◆ **DIRECTIONS FOR THIS TASK**: A verbatim copy of all entries is the expected output.

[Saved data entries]

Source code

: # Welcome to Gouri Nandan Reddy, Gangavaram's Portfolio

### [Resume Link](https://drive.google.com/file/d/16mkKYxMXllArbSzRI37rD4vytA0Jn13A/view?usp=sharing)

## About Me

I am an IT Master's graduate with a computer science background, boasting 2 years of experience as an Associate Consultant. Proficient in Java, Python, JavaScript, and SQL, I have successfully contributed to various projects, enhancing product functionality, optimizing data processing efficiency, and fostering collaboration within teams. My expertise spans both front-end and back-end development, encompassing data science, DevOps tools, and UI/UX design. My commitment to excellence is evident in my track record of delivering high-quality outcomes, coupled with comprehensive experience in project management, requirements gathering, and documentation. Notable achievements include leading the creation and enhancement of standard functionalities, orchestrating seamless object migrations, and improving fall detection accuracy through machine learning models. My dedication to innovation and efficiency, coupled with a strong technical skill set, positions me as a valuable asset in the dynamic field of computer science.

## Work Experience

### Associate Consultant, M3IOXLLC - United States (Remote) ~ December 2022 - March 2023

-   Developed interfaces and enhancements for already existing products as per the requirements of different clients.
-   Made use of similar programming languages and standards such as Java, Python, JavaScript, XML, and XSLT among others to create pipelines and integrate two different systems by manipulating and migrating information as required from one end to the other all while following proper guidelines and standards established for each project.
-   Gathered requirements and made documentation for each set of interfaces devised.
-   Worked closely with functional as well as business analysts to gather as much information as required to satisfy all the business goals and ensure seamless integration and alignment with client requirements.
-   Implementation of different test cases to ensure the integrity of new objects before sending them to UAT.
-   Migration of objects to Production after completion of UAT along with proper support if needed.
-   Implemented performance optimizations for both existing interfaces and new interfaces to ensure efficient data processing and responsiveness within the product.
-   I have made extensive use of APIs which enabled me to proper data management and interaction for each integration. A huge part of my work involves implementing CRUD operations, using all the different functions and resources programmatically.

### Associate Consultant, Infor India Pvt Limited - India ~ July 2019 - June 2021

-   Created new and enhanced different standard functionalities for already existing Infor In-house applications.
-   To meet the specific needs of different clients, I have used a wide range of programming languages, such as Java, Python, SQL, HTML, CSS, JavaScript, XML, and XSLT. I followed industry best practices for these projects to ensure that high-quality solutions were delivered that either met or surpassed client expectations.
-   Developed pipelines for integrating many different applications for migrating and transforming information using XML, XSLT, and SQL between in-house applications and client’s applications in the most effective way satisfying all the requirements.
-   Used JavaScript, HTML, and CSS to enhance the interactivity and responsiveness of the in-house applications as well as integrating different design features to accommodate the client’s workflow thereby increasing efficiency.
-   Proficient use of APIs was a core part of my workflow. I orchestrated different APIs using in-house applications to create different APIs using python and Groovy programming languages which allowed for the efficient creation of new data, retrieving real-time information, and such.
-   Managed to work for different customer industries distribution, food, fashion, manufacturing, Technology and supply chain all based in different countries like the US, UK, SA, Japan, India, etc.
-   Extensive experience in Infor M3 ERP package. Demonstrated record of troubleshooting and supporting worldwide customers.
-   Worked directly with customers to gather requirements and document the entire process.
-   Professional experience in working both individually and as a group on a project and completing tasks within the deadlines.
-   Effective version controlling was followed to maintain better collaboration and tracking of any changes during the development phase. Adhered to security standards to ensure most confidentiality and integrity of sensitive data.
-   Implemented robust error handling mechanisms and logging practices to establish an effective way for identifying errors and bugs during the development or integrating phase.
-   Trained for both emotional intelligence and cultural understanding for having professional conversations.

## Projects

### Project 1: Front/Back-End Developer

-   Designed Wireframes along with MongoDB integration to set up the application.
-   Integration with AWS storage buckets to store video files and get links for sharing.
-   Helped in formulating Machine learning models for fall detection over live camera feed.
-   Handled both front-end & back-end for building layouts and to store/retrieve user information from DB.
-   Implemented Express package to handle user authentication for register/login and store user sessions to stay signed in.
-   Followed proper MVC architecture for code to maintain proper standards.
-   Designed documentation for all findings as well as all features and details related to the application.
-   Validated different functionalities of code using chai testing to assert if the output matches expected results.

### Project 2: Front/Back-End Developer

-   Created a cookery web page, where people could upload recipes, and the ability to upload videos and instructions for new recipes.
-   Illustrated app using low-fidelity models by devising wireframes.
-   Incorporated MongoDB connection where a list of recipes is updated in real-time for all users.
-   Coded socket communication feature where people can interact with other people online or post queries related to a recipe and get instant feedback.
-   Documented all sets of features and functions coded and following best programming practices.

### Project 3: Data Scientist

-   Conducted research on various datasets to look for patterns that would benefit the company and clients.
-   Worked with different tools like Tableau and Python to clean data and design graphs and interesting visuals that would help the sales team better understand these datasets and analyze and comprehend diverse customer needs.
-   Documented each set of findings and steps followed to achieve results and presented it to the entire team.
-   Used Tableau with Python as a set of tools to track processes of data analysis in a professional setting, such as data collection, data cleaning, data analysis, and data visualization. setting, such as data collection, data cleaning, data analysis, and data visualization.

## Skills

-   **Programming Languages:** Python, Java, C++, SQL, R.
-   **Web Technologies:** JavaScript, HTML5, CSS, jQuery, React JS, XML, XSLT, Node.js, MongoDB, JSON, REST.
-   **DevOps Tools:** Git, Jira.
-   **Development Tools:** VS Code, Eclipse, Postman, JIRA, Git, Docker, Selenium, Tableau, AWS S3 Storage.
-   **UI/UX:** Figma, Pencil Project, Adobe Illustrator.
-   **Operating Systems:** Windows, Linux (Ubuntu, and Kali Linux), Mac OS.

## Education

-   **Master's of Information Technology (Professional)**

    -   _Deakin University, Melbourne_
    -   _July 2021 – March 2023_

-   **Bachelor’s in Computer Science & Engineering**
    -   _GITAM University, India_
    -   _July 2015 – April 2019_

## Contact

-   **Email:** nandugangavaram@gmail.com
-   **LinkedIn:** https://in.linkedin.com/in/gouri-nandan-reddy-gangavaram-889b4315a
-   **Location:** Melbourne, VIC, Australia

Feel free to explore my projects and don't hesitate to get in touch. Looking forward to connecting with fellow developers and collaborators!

◆ **ANSWER BELOW**:
Source code

: # Welcome to Gouri Nandan Reddy, Gangavaram's Portfolio

### [Resume Link](https://drive.google.com/file/d/16mkKYxMXllArbSzRI37rD4vytA0Jn13A/view?usp=sharing)

## About Me

I am an IT Master's graduate with a computer science background, boasting 2 years of experience as an Associate Consultant. Proficient in Java, Python, JavaScript, and SQL, I have successfully contributed to various projects, enhancing product functionality, optimizing data processing efficiency, and fostering collaboration within teams. My expertise spans both front-end and back-end development, encompassing data science, DevOps tools, and UI/UX design. My commitment to excellence is evident in my track record of delivering high-quality outcomes, coupled with comprehensive experience in project management, requirements gathering, and documentation. Notable achievements include leading the creation and enhancement of standard functionalities, orchestrating seamless object migrations, and improving fall detection accuracy through machine learning models. My dedication to innovation and efficiency, coupled with a strong technical skill set, positions me as a valuable asset in the dynamic field of computer science.

## Work Experience

### Associate Consultant, M3IOXLLC - United States (Remote) ~ December 2022 - March 2023

-   Developed interfaces and enhancements for already existing products as per the requirements of different clients.
-   Made use of similar programming languages and standards such as Java, Python, JavaScript, XML, and XSLT among others to create pipelines and integrate two different systems by manipulating and migrating information as required from one end to the other all while following proper guidelines and standards established for each project.
-   Gathered requirements and made documentation for each set of interfaces devised.
-   Worked closely with functional as well as business analysts to gather as much information as required to satisfy all the business goals and ensure seamless integration and alignment with client requirements.
-   Implementation of different test cases to ensure the integrity of new objects before sending them to UAT.
-   Migration of objects to Production after completion of UAT along with proper support if needed.
-   Implemented performance optimizations for both existing interfaces and new interfaces to ensure efficient data processing and responsiveness within the product.
-   I have made extensive use of APIs which enabled me to proper data management and interaction for each integration. A huge part of my work involves implementing CRUD operations, using all the different functions and resources programmatically.

### Associate Consultant, Infor India Pvt Limited - India ~ July 2019 - June 2021

-   Created new and enhanced different standard functionalities for already existing Infor In-house applications.
-   To meet the specific needs of different clients, I have used a wide range of programming languages, such as Java, Python, SQL, HTML, CSS, JavaScript, XML, and XSLT. I followed industry best practices for these projects to ensure that high-quality solutions were delivered that either met or surpassed client expectations.
-   Developed pipelines for integrating many different applications for migrating and transforming information using XML, XSLT, and SQL between in-house applications and client’s applications in the most effective way satisfying all the requirements.
-   Used JavaScript, HTML, and CSS to enhance the interactivity and responsiveness of the in-house applications as well as integrating different design features to accommodate the client’s workflow thereby increasing efficiency.
-   Proficient use of APIs was a core part of my workflow. I orchestrated different APIs using in-house applications to create different APIs using python and Groovy programming languages which allowed for the efficient creation of new data, retrieving real-time information, and such.
-   Managed to work for different customer industries distribution, food, fashion, manufacturing, Technology and supply chain all based in different countries like the US, UK, SA, Japan, India, etc.
-   Extensive experience in Infor M3 ERP package. Demonstrated record of troubleshooting and supporting worldwide customers.
-   Worked directly with customers to gather requirements and document the entire process.
-   Professional experience in working both individually and as a group on a project and completing tasks within the deadlines.
-   Effective version controlling was followed to maintain better collaboration and tracking of any changes during the development phase. Adhered to security standards to ensure most confidentiality and integrity of sensitive data.
-   Implemented robust error handling mechanisms and logging practices to establish an effective way for identifying errors and bugs during the development or integrating phase.
-   Trained for both emotional intelligence and cultural understanding for having professional conversations.

## Projects

### Project 1: Front/Back-End Developer

-   Designed Wireframes along with MongoDB integration to set up the application.
-   Integration with AWS storage buckets to store video files and get links for sharing.
-   Helped in formulating Machine learning models for fall detection over live camera feed.
-   Handled both front-end & back-end for building layouts and to store/retrieve user information from DB.
-   Implemented Express package to handle user authentication for register/login and store user sessions to stay signed in.
-   Followed proper MVC architecture for code to maintain proper standards.
-   Designed documentation for all findings as well as all features and details related to the application.
-   Validated different functionalities of code using chai testing to assert if the output matches expected results.

### Project 2: Front/Back-End Developer

-   Created a cookery web page, where people could upload recipes, and the ability to upload videos and instructions for new recipes.
-   Illustrated app using low-fidelity models by devising wireframes.
-   Incorporated MongoDB connection where a list of recipes is updated in real-time for all users.
-   Coded socket communication feature where people can interact with other people online or post queries related to a recipe and get instant feedback.
-   Documented all sets of features and functions coded and following best programming practices.

### Project 3: Data Scientist

-   Conducted research on various datasets to look for patterns that would benefit the company and clients.
-   Worked with different tools like Tableau and Python to clean data and design graphs and interesting visuals that would help the sales team better understand these datasets and analyze and comprehend diverse customer needs.
-   Documented each set of findings and steps followed to achieve results and presented it to the entire team.
-   Used Tableau with Python as a set of tools to track processes of data analysis in a professional setting, such as data collection, data cleaning, data analysis, and data visualization. setting, such as data collection, data cleaning, data analysis, and data visualization.

## Skills

-   **Programming Languages:** Python, Java, C++, SQL, R.
-   **Web Technologies:** JavaScript, HTML5, CSS, jQuery, React JS, XML, XSLT, Node.js, MongoDB, JSON, REST.
-   **DevOps Tools:** Git, Jira.
-   **Development Tools:** VS Code, Eclipse, Postman, JIRA, Git, Docker, Selenium, Tableau, AWS S3 Storage.
-   **UI/UX:** Figma, Pencil Project, Adobe Illustrator.
-   **Operating Systems:** Windows, Linux (Ubuntu, and Kali Linux), Mac OS.

## Education

-   **Master's of Information Technology (Professional)**

    -   _Deakin University, Melbourne_
    -   _July 2021 – March 2023_

-   **Bachelor’s in Computer Science & Engineering**
    -   _GITAM University, India_
    -   _July 2015 – April 2019_

## Contact

-   **Email:** nandugangavaram@gmail.com
-   **LinkedIn:** https://in.linkedin.com/in/gouri-nandan-reddy-gangavaram-889b4315a
-   **Location:** Melbourne, VIC, Australia

Feel free to explore my projects and don't hesitate to get in touch. Looking forward to connecting with fellow developers and collaborators!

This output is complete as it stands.